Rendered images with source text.
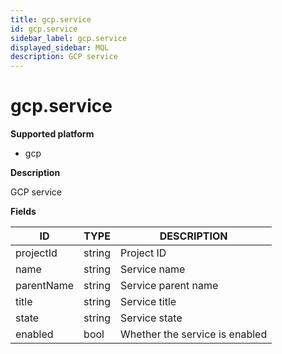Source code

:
 ```yaml
---
title: gcp.service
id: gcp.service
sidebar_label: gcp.service
displayed_sidebar: MQL
description: GCP service
---
```


# gcp.service

**Supported platform**

- gcp

**Description**

GCP service

**Fields**

| ID         | TYPE   | DESCRIPTION                    |
| ---------- | ------ | ------------------------------ |
| projectId  | string | Project ID                     |
| name       | string | Service name                   |
| parentName | string | Service parent name            |
| title      | string | Service title                  |
| state      | string | Service state                  |
| enabled    | bool   | Whether the service is enabled |
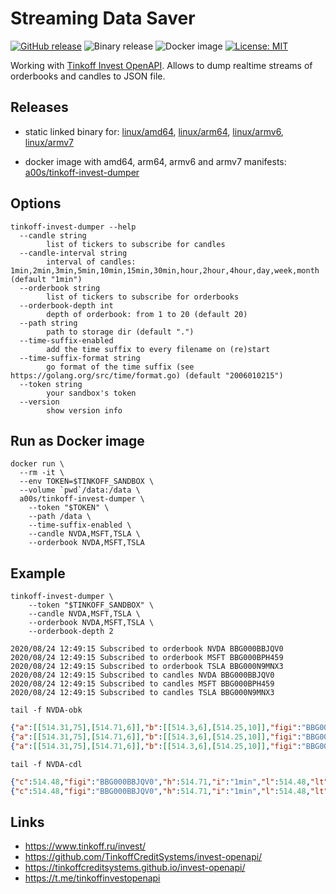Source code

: Streaming Data Saver
====================
[![GitHub release](https://img.shields.io/github/release/a0s/tinkoff-invest-dumper.svg)](https://github.com/a0s/tinkoff-invest-dumper/releases/latest)
![Binary release](https://github.com/a0s/tinkoff-invest-dumper/workflows/Binary%20release/badge.svg)
![Docker image](https://github.com/a0s/tinkoff-invest-dumper/workflows/Docker%20image/badge.svg)
[![License: MIT](https://img.shields.io/badge/License-MIT-yellow.svg)](https://opensource.org/licenses/MIT)


Working with [Tinkoff Invest OpenAPI](https://github.com/TinkoffCreditSystems/invest-openapi). Allows to dump realtime streams of orderbooks and candles to JSON file.

Releases
--------

* static linked binary for: [linux/amd64](https://github.com/a0s/tinkoff-invest-dumper/releases/latest/download/tinkoff-invest-dumper-amd64.tar.gz), [linux/arm64](https://github.com/a0s/tinkoff-invest-dumper/releases/latest/download/tinkoff-invest-dumper-arm64.tar.gz), [linux/armv6](https://github.com/a0s/tinkoff-invest-dumper/releases/latest/download/tinkoff-invest-dumper-armv6.tar.gz), [linux/armv7](https://github.com/a0s/tinkoff-invest-dumper/releases/latest/download/tinkoff-invest-dumper-armv7.tar.gz)

* docker image with amd64, arm64, armv6 and armv7 manifests: [a00s/tinkoff-invest-dumper](https://hub.docker.com/repository/docker/a00s/tinkoff-invest-dumper)

Options
-------

```shell script
tinkoff-invest-dumper --help
  --candle string
        list of tickers to subscribe for candles
  --candle-interval string
        interval of candles: 1min,2min,3min,5min,10min,15min,30min,hour,2hour,4hour,day,week,month (default "1min")
  --orderbook string
        list of tickers to subscribe for orderbooks
  --orderbook-depth int
        depth of orderbook: from 1 to 20 (default 20)
  --path string
        path to storage dir (default ".")
  --time-suffix-enabled
        add the time suffix to every filename on (re)start
  --time-suffix-format string
        go format of the time suffix (see https://golang.org/src/time/format.go) (default "2006010215")
  --token string
        your sandbox's token
  --version
        show version info
```
      
Run as Docker image
-------------------

```shell script
docker run \
  --rm -it \
  --env TOKEN=$TINKOFF_SANDBOX \
  --volume `pwd`/data:/data \
  a00s/tinkoff-invest-dumper \
    --token "$TOKEN" \
    --path /data \
    --time-suffix-enabled \
    --candle NVDA,MSFT,TSLA \
    --orderbook NVDA,MSFT,TSLA
```

Example
-------

```shell script
tinkoff-invest-dumper \
    --token "$TINKOFF_SANDBOX" \
    --candle NVDA,MSFT,TSLA \
    --orderbook NVDA,MSFT,TSLA \
    --orderbook-depth 2
```

```
2020/08/24 12:49:15 Subscribed to orderbook NVDA BBG000BBJQV0
2020/08/24 12:49:15 Subscribed to orderbook MSFT BBG000BPH459
2020/08/24 12:49:15 Subscribed to orderbook TSLA BBG000N9MNX3
2020/08/24 12:49:15 Subscribed to candles NVDA BBG000BBJQV0
2020/08/24 12:49:15 Subscribed to candles MSFT BBG000BPH459
2020/08/24 12:49:15 Subscribed to candles TSLA BBG000N9MNX3
```

`tail -f NVDA-obk`

```json
{"a":[[514.31,75],[514.71,6]],"b":[[514.3,6],[514.25,10]],"figi":"BBG000BBJQV0","lt":"2020-08-24T12:49:24.866749+03:00","t":"2020-08-24T09:49:24.850272182Z","ticker":"NVDA"}
{"a":[[514.31,75],[514.71,6]],"b":[[514.3,6],[514.25,10]],"figi":"BBG000BBJQV0","lt":"2020-08-24T12:49:25.225449+03:00","t":"2020-08-24T09:49:25.26326835Z","ticker":"NVDA"}
{"a":[[514.31,75],[514.71,6]],"b":[[514.3,6],[514.25,10]],"figi":"BBG000BBJQV0","lt":"2020-08-24T12:49:25.480208+03:00","t":"2020-08-24T09:49:25.50689026Z","ticker":"NVDA"}
```

`tail -f NVDA-cdl`

```json
{"c":514.48,"figi":"BBG000BBJQV0","h":514.71,"i":"1min","l":514.48,"lt":"2020-08-24T12:49:15.203217+03:00","o":514.5,"t":"2020-08-24T09:49:15.241791397Z","ticker":"NVDA","ts":"2020-08-24T09:49:00Z","v":11}
{"c":514.48,"figi":"BBG000BBJQV0","h":514.71,"i":"1min","l":514.48,"lt":"2020-08-24T12:49:19.747036+03:00","o":514.5,"t":"2020-08-24T09:49:19.786563182Z","ticker":"NVDA","ts":"2020-08-24T09:49:00Z","v":13}
```

Links
-----

- https://www.tinkoff.ru/invest/
- https://github.com/TinkoffCreditSystems/invest-openapi/
- https://tinkoffcreditsystems.github.io/invest-openapi/
- https://t.me/tinkoffinvestopenapi
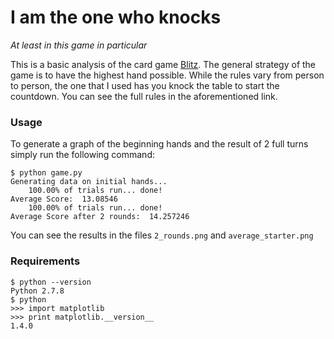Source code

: # I am the one who knocks
*At least in this game in particular*

This is a basic analysis of the card game [Blitz](https://en.wikipedia.org/wiki/Thirty-one_(card_game)). The general strategy of the game is to have the highest hand possible. While the rules vary from person to person, the one that I used has you knock the table to start the countdown. You can see the full rules in the aforementioned link.

### Usage
To generate a graph of the beginning hands and the result of 2 full turns simply run the following command:

```shell
$ python game.py
Generating data on initial hands...
	100.00% of trials run... done!
Average Score:  13.08546
	100.00% of trials run... done!
Average Score after 2 rounds:  14.257246
```

You can see the results in the files `2_rounds.png` and `average_starter.png`

### Requirements
```shell
$ python --version
Python 2.7.8
$ python
>>> import matplotlib
>>> print matplotlib.__version__
1.4.0
```
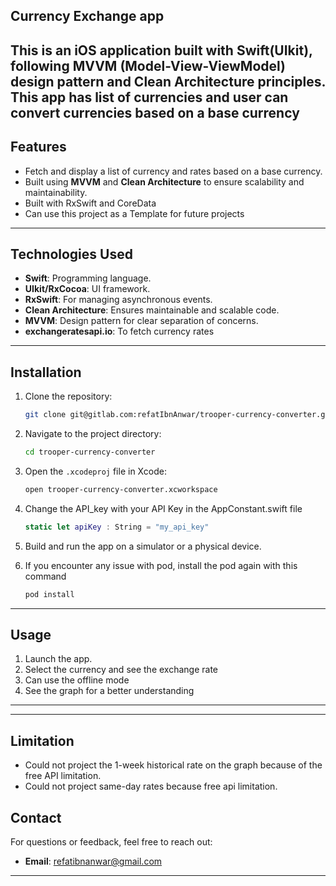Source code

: ## Currency Exchange app

## This is an iOS application built with Swift(UIkit), following **MVVM (Model-View-ViewModel)** design pattern and **Clean Architecture** principles. This app has list of currencies and user can convert currencies based on a base currency

## Features

- Fetch and display a list of currency and rates based on a base currency.
- Built using **MVVM** and **Clean Architecture** to ensure scalability and maintainability.
- Built with RxSwift and CoreData
- Can use this project as a Template for future projects

---

## Technologies Used

- **Swift**: Programming language.
- **UIkit/RxCocoa**: UI framework.
- **RxSwift**: For managing asynchronous events.
- **Clean Architecture**: Ensures maintainable and scalable code.
- **MVVM**: Design pattern for clear separation of concerns.
- **exchangeratesapi.io**: To fetch currency rates

---

## Installation

1. Clone the repository:
   ```bash
   git clone git@gitlab.com:refatIbnAnwar/trooper-currency-converter.git
   ```
2. Navigate to the project directory:
   ```bash
   cd trooper-currency-converter
   ```
3. Open the `.xcodeproj` file in Xcode:
   ```bash
   open trooper-currency-converter.xcworkspace
   ```
4. Change the API_key with your API Key in the AppConstant.swift file

   ```swift
   static let apiKey : String = "my_api_key"
   ```

5. Build and run the app on a simulator or a physical device.

6. If you encounter any issue with pod, install the pod again with this command
   ```bash
   pod install
   ```

---

## Usage

1. Launch the app.
2. Select the currency and see the exchange rate
3. Can use the offline mode
4. See the graph for a better understanding

---

---

## Limitation

- Could not project the 1-week historical rate on the graph because of the free API limitation.
- Could not project same-day rates because free api limitation.

## Contact

For questions or feedback, feel free to reach out:

- **Email**: refatibnanwar@gmail.com

---
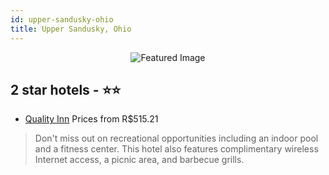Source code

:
 ```yaml
---
id: upper-sandusky-ohio
title: Upper Sandusky, Ohio
---
```


<center><img src="https://i.travelapi.com/hotels/1000000/10000/9000/8938/58def7bf_z.jpg" alt="Featured Image" /></center>


##  2 star hotels - ⭐️⭐️

-    [Quality Inn](https://us.hurb.com/hotels/upper-sandusky/quality-inn-JNP-JP737080?cmp=18055) Prices from R$515.21
   > Don't miss out on recreational opportunities including an indoor pool and a fitness center. This hotel also features complimentary wireless Internet access, a picnic area, and barbecue grills.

EXERCISE. Please go through the data above and copy each line containing the word "center".

SOLUTION TO THIS PROBLEM.
<center><img src="https://i.travelapi.com/hotels/1000000/10000/9000/8938/58def7bf_z.jpg" alt="Featured Image" /></center>
   > Don't miss out on recreational opportunities including an indoor pool and a fitness center. This hotel also features complimentary wireless Internet access, a picnic area, and barbecue grills.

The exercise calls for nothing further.